The new research concludes that GPs need funding to increase the building space in practices available to teach medical students, and without it the Government’s key aim of ensuring 50% of medical graduates enter general practice training by 2016 would be difficult to achieve.

It follows comments last year from the then head of the GP National Recruitment Office, Professor Bill Irish, that the top universities in the country are not doing enough to produce future GPs.

The researchers surveyed 29 UK university medical departments and found that the number of 3.5-hour teaching sessions per student delivered in general practice during years 3-5 of medical undergraduate courses declined by 14%, from 119 sessions in 2003 to 102 currently equating to 1.7 fewer weeks.

The study also revealed that only 46% of UK medical schools have departments of general practice, comparing very unfavourably to the early 2000s, when almost every medical school had one.

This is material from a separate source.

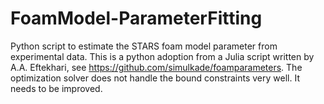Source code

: # FoamModel-ParameterFitting
Python script to estimate the STARS foam model parameter from experimental data. This is a python adoption from a Julia script written by A.A. Eftekhari, see https://github.com/simulkade/foamparameters.
The optimization solver does not handle the bound constraints very well. It needs to be improved.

It also found that  the proportion of funding ‘Service Increment for Teaching (SIFT)’ funding – the mechanism used to fund undergraduate medical education – going into general practice education averages only 7.1%, across the 11 medical schools that responded.

The lead researcher, Dr Alex Harding, a GP senior lecturer at the University of Exeter Medical School, told Pulse: ‘The survey has found that at present the national average is for 14% of student placements at medical school to be in general practice. We also have found that these GP placements have been reducing over the past 10 years or so.’

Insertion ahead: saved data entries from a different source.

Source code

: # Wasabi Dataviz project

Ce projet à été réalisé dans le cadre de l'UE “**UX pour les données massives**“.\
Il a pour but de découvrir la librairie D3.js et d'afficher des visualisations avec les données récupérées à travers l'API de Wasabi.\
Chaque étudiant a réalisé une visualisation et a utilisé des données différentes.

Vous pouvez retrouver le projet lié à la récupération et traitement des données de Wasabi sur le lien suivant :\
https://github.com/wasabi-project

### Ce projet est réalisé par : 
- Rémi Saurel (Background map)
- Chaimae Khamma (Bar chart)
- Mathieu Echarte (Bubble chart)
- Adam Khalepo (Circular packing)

He said that the main issue for the reduction in training was the lack of funding to increase practices’ space to train students

He added: ‘When students come to a GP practice they really want to see patients. This means that finding extra space for the students to talk to the patients becomes an issue. In our survey we couldn’t find much evidence of funding models to support this.’ 

GPC chair Dr Chaand Nagpaul said that the researchers’ findings were ‘extremely worrying’ and the trend ‘contradicts’ the Department of Health’s plan to have 50% of medical students going into general practice.

Dr Nagpaul said: ‘This is an extremely worrying finding, given that the Government wants to have the proportion of medical students going into general practice at 50%. If recruitment of GPs becomes more difficult it contradicts the Government’s plan to have more patients treated outside hospital.’

He added: ‘We need to provide more time and space for GPs in their premises to provide education. Students need to be in a motivating, positive environment when they are in general practice.’

Professor Irish, who is now chair of COGPED and GP director for Health Education South West, told Pulse: ‘If the figures are correct, a two week reduction in the volume of teaching delivered in primary care is deeply concerning.’

‘The target of 50% of trainees entering primary care is in the Health Education England mandate, and undergraduate exposure to high quality training in a primary care context would seem essential. Even if students don’t ultimately become GPs, there seems little doubt that a large amount of specialist care (such as in diabetes or dermatology) will be delivered outside of hospital settings.’

He added: ‘Medical practice in community settings is intrinsically different (and often more difficult) than in secondary care. Presentations are more vague and earlier, and tests which perform well in hospitals (with high disease prevalence) are often misleading in the community (where prevalence is much lower).  Familiarity with the realities of delivering care in “imperfect” areas such as the homes of elderly isolated patients is essential for all clinicians.’

Pulse reported in February that the number of applications for postgraduate GP specialty training for 2014 were 15% down on 2013.